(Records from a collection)
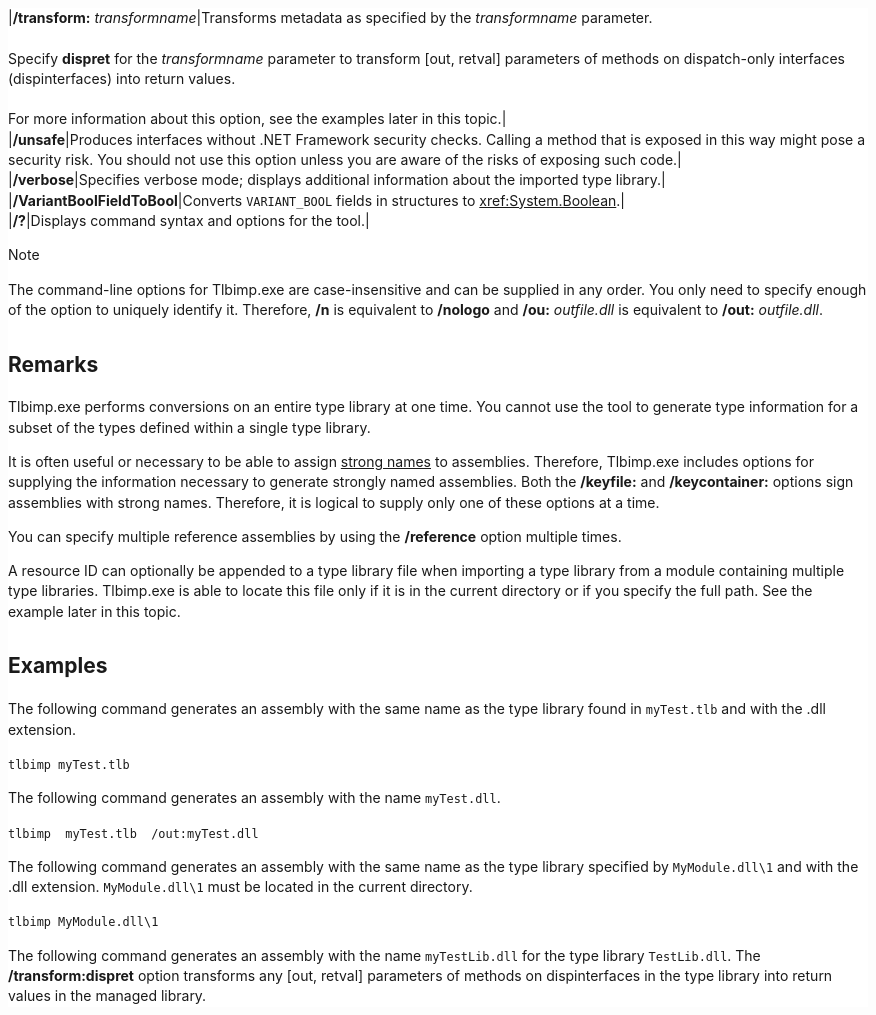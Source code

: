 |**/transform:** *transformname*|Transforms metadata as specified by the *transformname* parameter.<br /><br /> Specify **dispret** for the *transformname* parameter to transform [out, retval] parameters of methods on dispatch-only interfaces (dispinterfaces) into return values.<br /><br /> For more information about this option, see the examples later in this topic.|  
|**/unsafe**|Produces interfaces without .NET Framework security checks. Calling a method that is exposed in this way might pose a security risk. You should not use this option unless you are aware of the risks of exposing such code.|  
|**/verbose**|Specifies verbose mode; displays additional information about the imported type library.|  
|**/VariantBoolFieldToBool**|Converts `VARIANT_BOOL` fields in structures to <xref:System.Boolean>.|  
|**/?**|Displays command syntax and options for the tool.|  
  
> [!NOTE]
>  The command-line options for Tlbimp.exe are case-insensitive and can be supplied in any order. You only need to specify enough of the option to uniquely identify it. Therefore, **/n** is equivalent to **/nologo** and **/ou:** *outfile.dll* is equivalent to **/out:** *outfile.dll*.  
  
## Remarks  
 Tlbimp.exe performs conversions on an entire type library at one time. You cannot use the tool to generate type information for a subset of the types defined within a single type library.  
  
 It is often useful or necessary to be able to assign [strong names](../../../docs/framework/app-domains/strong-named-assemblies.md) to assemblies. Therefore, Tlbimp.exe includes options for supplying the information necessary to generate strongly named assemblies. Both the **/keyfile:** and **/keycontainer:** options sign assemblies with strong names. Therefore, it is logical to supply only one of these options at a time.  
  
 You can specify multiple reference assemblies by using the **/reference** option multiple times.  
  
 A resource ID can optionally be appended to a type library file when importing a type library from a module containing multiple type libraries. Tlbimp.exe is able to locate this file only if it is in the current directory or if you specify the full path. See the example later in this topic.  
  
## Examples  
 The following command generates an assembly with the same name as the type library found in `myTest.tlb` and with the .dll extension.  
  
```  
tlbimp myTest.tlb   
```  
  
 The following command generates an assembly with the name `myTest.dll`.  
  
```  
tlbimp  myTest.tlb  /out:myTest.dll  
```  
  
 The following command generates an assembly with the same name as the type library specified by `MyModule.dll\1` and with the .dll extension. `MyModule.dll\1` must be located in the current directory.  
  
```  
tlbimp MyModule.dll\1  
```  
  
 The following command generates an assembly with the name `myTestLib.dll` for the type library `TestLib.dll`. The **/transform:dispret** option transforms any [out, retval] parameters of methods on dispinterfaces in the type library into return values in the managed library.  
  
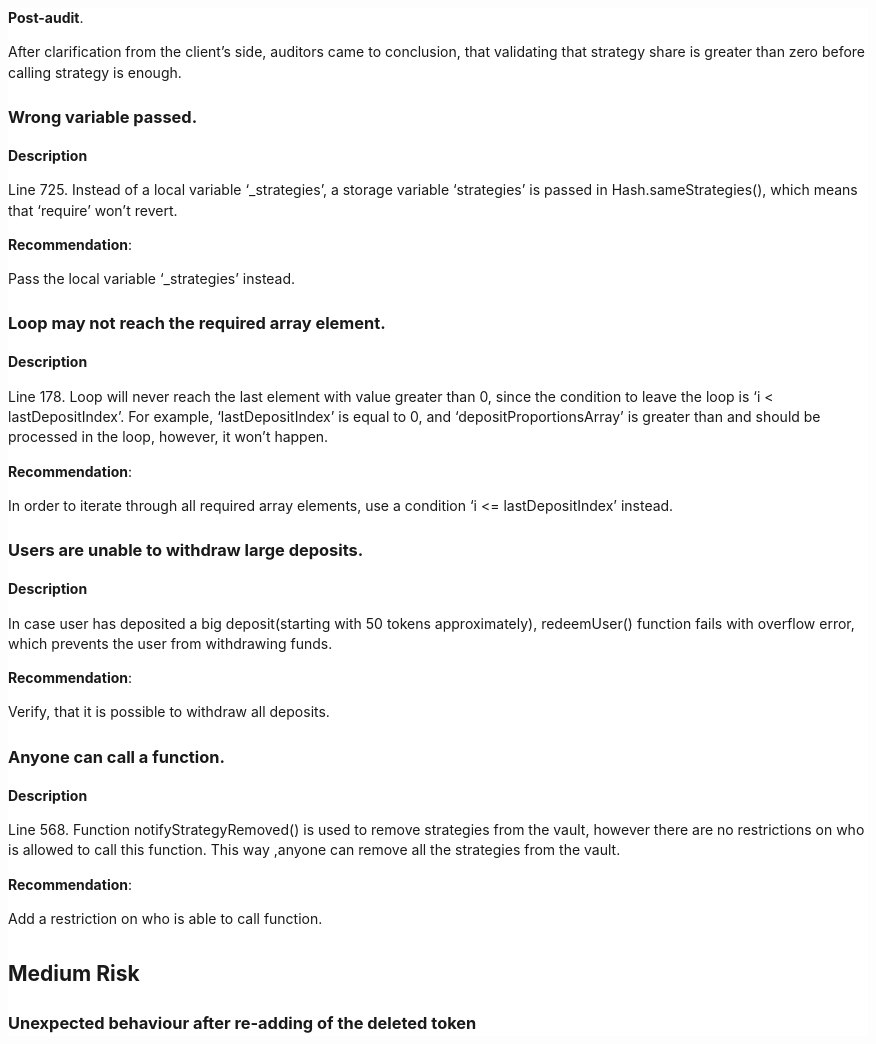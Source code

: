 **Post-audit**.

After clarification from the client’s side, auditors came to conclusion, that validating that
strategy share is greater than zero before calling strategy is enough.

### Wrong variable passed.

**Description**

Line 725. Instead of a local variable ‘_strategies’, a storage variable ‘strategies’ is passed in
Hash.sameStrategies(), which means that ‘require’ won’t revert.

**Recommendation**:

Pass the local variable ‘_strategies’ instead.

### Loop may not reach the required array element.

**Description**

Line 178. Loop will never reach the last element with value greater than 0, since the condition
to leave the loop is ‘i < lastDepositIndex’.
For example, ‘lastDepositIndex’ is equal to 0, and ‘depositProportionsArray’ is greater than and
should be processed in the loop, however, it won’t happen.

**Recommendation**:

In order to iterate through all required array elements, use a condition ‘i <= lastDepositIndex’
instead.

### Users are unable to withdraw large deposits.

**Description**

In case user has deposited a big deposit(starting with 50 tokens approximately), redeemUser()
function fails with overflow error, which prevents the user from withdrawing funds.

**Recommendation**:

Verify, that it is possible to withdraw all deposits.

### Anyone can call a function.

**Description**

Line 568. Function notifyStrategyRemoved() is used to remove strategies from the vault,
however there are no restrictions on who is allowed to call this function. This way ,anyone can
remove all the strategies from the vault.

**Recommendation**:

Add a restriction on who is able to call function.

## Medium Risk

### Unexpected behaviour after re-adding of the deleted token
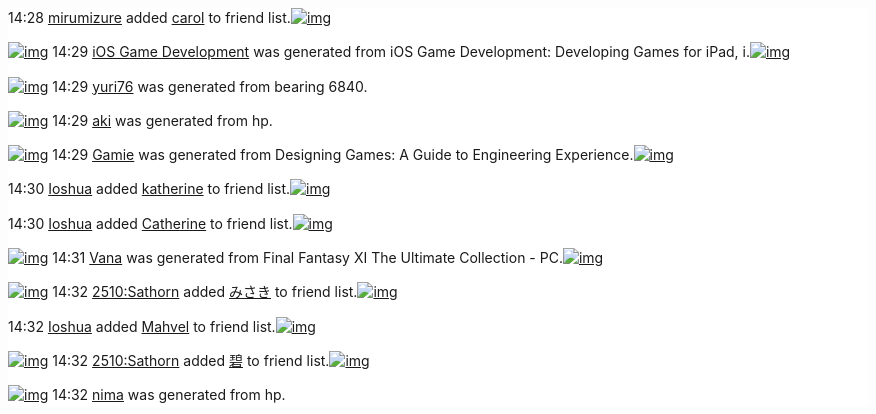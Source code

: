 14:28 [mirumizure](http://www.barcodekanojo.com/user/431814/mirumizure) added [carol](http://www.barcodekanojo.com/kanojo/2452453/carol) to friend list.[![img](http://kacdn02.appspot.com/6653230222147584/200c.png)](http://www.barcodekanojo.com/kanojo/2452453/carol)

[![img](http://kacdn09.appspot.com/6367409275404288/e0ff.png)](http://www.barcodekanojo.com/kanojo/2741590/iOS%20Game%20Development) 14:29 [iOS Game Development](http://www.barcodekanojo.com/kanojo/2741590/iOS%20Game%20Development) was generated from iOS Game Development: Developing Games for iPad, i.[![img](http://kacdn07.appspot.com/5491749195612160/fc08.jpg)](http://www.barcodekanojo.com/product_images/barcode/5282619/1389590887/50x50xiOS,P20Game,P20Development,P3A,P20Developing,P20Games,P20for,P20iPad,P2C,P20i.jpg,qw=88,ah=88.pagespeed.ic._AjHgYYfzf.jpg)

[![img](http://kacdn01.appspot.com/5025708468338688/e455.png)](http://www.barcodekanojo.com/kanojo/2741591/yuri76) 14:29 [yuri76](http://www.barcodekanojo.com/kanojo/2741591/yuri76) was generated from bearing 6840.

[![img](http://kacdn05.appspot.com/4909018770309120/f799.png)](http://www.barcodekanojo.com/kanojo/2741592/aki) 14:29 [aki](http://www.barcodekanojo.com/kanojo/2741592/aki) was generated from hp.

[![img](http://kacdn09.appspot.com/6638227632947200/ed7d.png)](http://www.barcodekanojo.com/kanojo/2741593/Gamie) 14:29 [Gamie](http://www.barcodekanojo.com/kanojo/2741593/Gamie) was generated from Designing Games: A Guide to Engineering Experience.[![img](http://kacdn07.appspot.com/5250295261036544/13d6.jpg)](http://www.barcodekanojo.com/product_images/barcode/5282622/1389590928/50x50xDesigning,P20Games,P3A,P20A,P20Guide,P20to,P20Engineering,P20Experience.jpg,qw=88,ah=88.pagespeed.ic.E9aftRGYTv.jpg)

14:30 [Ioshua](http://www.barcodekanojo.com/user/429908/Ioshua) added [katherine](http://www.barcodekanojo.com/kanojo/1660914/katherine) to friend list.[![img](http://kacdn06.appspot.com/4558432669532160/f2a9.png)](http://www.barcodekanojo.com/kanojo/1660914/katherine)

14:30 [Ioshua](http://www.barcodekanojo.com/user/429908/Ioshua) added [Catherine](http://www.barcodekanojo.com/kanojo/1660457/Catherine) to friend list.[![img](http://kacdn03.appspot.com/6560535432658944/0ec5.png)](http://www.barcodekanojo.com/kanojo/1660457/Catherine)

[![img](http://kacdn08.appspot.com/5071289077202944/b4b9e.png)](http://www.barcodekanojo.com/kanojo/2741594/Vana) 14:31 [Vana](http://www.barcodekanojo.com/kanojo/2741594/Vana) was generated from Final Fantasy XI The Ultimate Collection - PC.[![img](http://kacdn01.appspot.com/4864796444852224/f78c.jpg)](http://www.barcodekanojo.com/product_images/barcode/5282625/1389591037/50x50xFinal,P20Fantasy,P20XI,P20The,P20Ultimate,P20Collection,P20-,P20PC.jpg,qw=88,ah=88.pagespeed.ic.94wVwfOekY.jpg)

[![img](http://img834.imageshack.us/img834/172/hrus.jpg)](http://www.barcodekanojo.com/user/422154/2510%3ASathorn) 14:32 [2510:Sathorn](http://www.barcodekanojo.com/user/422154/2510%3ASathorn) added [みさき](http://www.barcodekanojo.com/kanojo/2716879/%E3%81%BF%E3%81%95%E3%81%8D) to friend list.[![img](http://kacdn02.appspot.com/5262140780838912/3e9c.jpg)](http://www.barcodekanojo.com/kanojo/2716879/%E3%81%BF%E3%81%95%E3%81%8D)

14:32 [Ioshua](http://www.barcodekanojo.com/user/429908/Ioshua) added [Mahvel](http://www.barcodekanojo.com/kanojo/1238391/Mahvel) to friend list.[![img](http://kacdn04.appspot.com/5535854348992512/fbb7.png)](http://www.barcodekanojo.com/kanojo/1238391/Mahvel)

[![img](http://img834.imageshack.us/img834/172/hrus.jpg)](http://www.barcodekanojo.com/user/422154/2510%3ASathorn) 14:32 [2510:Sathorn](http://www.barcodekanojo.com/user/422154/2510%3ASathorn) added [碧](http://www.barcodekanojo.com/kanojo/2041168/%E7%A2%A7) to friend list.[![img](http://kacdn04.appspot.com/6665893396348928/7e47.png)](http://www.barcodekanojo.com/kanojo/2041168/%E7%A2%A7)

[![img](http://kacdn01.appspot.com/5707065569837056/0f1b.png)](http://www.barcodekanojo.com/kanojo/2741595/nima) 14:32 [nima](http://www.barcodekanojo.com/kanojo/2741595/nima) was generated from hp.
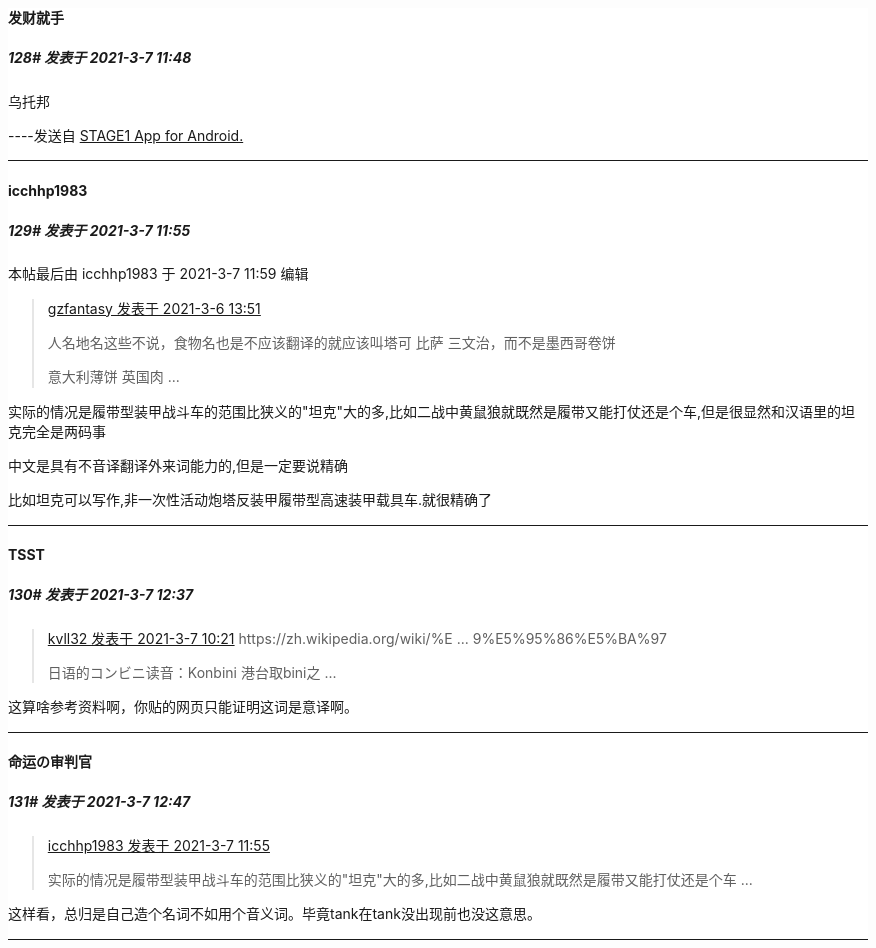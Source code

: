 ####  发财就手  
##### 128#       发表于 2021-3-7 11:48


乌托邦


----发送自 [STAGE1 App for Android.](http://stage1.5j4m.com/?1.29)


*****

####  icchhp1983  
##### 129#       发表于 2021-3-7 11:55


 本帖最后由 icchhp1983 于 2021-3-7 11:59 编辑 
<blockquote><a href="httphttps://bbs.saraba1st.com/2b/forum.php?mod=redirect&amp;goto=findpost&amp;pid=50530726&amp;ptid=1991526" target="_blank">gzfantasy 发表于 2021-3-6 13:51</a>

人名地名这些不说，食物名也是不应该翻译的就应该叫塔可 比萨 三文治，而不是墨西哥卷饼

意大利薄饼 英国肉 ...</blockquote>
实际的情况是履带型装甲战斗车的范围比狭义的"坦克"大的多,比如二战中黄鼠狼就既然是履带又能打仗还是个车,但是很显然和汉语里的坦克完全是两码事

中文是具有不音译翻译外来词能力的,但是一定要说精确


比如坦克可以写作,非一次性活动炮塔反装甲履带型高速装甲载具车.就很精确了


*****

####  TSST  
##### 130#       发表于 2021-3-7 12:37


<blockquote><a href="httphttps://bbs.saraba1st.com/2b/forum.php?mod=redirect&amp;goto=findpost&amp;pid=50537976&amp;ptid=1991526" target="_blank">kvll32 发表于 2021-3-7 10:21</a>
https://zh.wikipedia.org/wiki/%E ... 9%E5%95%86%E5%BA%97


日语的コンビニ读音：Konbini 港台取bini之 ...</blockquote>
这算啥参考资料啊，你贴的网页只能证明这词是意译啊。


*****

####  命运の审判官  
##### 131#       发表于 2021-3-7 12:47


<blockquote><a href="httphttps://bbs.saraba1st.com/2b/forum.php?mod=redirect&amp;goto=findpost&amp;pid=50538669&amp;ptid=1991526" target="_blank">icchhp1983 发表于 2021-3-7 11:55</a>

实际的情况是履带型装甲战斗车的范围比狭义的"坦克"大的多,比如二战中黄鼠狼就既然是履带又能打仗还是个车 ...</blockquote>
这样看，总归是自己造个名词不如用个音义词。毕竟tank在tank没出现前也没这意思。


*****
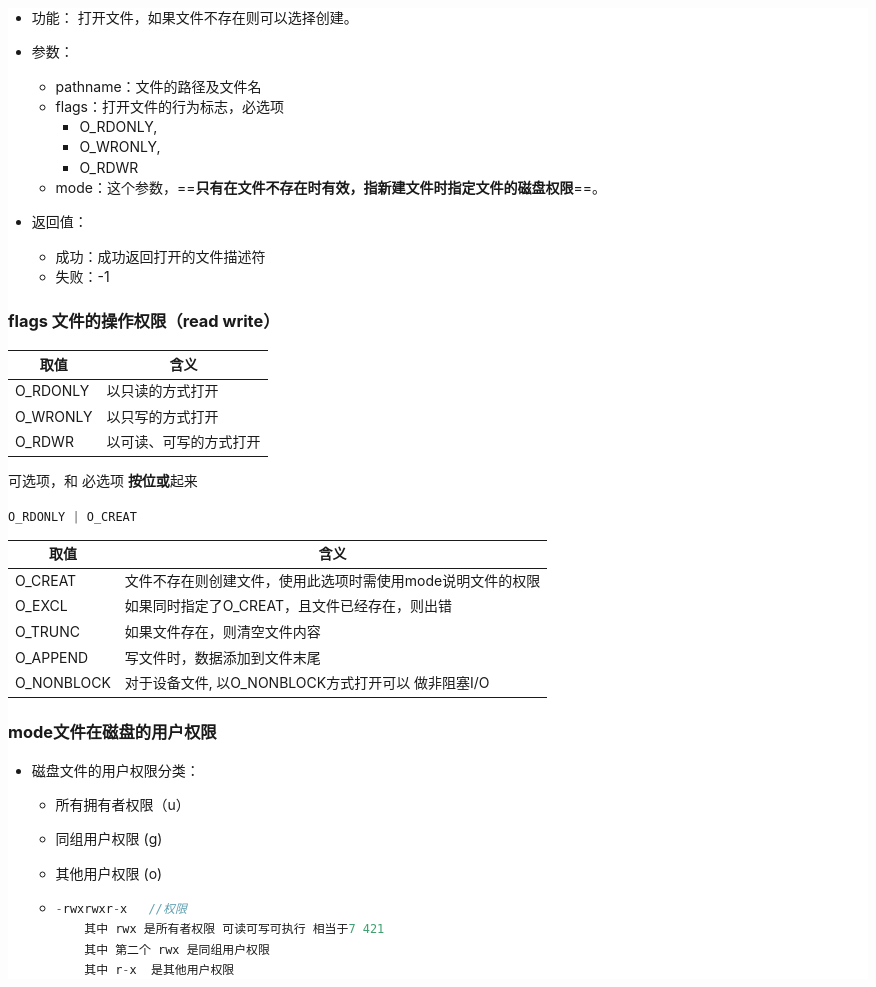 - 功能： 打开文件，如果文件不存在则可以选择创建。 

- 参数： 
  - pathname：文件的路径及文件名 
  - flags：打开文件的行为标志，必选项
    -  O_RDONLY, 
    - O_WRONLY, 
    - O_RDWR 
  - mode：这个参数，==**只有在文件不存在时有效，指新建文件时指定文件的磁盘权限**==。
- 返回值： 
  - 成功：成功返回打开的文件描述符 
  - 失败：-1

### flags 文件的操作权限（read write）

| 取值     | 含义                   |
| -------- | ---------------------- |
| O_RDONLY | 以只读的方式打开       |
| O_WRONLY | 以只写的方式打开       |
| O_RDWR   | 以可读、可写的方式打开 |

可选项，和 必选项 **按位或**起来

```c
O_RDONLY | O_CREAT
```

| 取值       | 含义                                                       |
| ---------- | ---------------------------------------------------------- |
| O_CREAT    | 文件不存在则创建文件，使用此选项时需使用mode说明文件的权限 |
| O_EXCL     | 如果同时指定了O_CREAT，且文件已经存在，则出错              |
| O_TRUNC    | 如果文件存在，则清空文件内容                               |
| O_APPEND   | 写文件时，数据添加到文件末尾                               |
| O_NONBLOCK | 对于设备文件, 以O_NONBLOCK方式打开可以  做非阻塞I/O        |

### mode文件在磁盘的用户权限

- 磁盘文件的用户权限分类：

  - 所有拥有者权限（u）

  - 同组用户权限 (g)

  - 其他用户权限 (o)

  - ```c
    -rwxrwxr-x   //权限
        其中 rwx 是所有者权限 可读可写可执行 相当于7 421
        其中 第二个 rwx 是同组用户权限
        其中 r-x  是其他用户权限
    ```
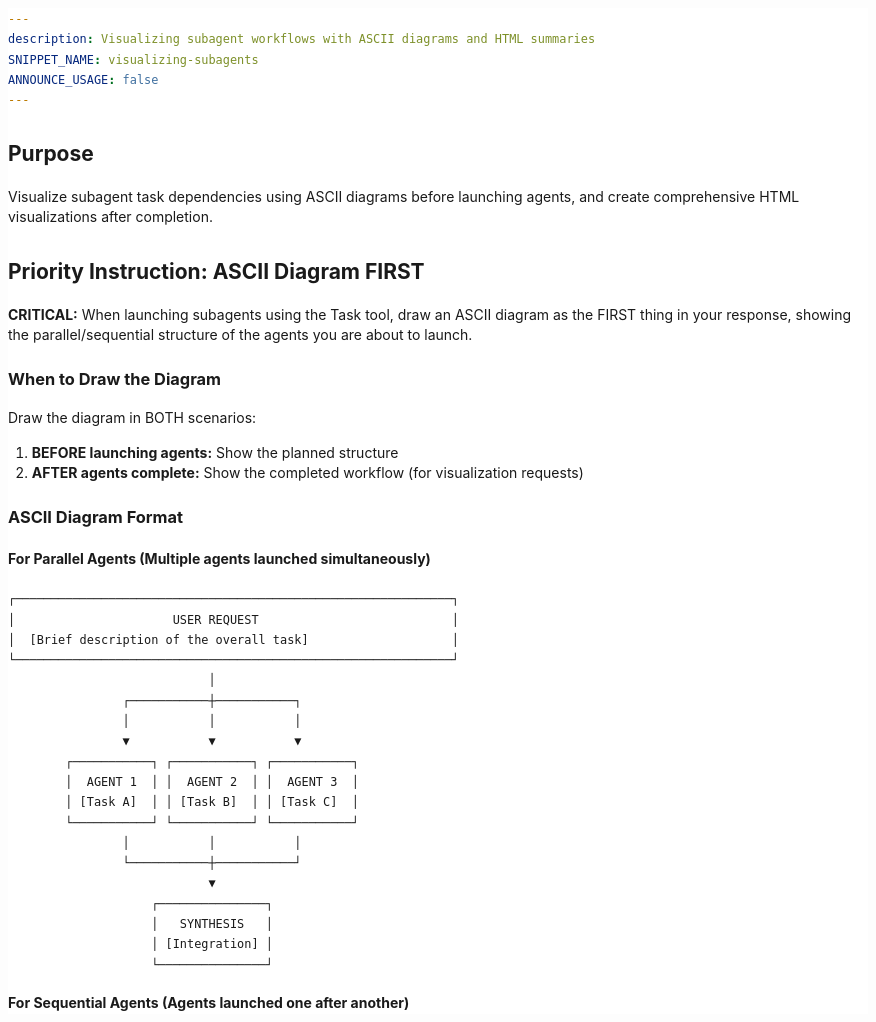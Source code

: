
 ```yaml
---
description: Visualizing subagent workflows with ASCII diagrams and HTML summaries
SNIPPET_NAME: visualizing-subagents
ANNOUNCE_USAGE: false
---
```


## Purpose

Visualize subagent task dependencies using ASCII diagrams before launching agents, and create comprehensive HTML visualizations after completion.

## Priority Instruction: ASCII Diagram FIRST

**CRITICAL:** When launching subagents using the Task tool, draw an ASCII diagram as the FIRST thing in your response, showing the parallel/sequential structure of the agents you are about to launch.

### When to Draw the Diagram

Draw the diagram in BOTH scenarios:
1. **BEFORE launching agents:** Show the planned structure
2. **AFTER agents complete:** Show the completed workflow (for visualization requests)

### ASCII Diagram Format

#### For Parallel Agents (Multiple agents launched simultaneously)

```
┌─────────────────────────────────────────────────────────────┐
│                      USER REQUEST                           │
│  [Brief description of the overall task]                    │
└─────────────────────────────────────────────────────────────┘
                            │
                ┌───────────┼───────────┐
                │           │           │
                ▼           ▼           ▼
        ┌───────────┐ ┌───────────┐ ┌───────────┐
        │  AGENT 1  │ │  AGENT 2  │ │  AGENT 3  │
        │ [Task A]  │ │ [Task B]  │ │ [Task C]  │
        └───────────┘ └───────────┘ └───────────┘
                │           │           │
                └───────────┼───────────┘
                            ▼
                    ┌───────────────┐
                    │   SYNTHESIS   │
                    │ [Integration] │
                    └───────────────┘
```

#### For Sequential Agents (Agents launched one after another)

* [Problem description] Across the entries above, how many lines contain "subagents"? Provide only the count.

* [Exercise result] 2